How Uruguay’s pot plan should work, but also how it might change
Uruguay president Jose Mujica
Montevideo, Uruguay – There’s a revolution happening in the streets of this sleepy South American capital — one full of controversial landmines, landmark precedents and intense international heat.
It’s the kind of uprising you can smell, and it’s a familiar scent in Colorado.
Marijuana is on the lips and minds of many Uruguayans. While the possession of cannabis has been federally legal here since 1974, the government’s recent effort to regulate the sale of recreational marijuana has thrust the quiet, modest country of 3.3 million into the international limelight.

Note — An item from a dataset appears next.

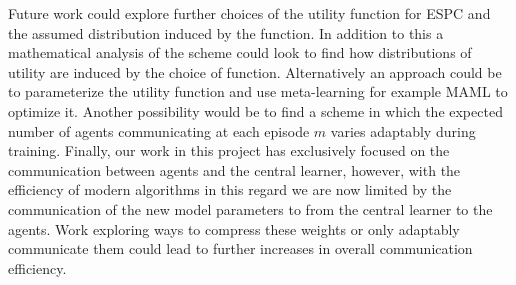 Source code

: Future work could explore further choices of the utility function for ESPC and the assumed distribution induced by the function. In addition to this a mathematical analysis of the scheme could look to find how distributions of utility are induced by the choice of function. Alternatively an approach could be to parameterize the utility function and use meta-learning for example MAML \cite{MAML} to optimize it. Another possibility would be to find a scheme in which the expected number of agents communicating at each episode $m$ varies adaptably during training. Finally, our work in this project has exclusively focused on the communication between agents and the central learner, however, with the efficiency of modern algorithms in this regard we are now limited by the communication of the new model parameters to from the central learner to the agents. Work exploring ways to compress these weights or only adaptably communicate them could lead to further increases in overall communication efficiency.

In the coming months, Uruguay will be the only country in the world with legal, regulated recreational marijuana sales, and President José Mujica — who donates 80-90 percent of his salary to the poor and opts to live at his semi-rural flower farm instead of the opulent, more traditional presidential palace — is at the center of the lively national conversation.
In his five-year term, President Mujica has overseen the legalization of same-sex marriage and abortion and created a regulated marijuana market, igniting passionate youths to activism and alienating much of Montevideo’s wealthy elite. It’s a bold track record, especially considering that multiple polls showed only 27 percent of Uruguayans supporting the marijuana measures.
Adding to Mujica’s precarious social reform: Uruguay is less than 30 years removed from a military dictatorship that rocked the country and caused many loyal Uruguayans (Mujica included) to join rebel forces fighting the dictators. Is this modern liberal enlightenment a direct, if decades-later reaction to life under a dictator?
“You know the song ‘Time is on My Side’?” Diego Cánepa, the charismatic president of Uruguay’s National Drug Council, asked. “Well in this discussion time is on our side.
“It’s a matter of time. When the American government changes, this is what happens a few years later: The rest of the world changes, too. So in 10 years there will not be an issue of marijuana. We will have other issues that are more important than marijuana.”